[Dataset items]
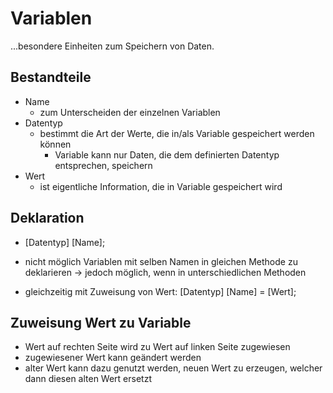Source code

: # Variablen

...besondere Einheiten zum Speichern von Daten.

## Bestandteile

- Name
  - zum Unterscheiden der einzelnen Variablen
- Datentyp
  - bestimmt die Art der Werte, die in/als Variable gespeichert werden können
    - Variable kann nur Daten, die dem definierten Datentyp entsprechen, speichern
- Wert
  - ist eigentliche Information, die in Variable gespeichert wird

## Deklaration

- [Datentyp] [Name];
- nicht möglich Variablen mit selben Namen in gleichen Methode zu deklarieren
  -> jedoch möglich, wenn in unterschiedlichen Methoden

- gleichzeitig mit Zuweisung von Wert: [Datentyp] [Name] = [Wert];


## Zuweisung Wert zu Variable

- Wert auf rechten Seite wird zu Wert auf linken Seite zugewiesen
- zugewiesener Wert kann geändert werden
- alter Wert kann dazu genutzt werden, neuen Wert zu erzeugen, welcher dann diesen alten Wert ersetzt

- What you should do
In the entries above, find each line that includes the string "kann" and copy it.

- Solution to this problem
    - Variable kann nur Daten, die dem definierten Datentyp entsprechen, speichern
- zugewiesener Wert kann geändert werden
- alter Wert kann dazu genutzt werden, neuen Wert zu erzeugen, welcher dann diesen alten Wert ersetzt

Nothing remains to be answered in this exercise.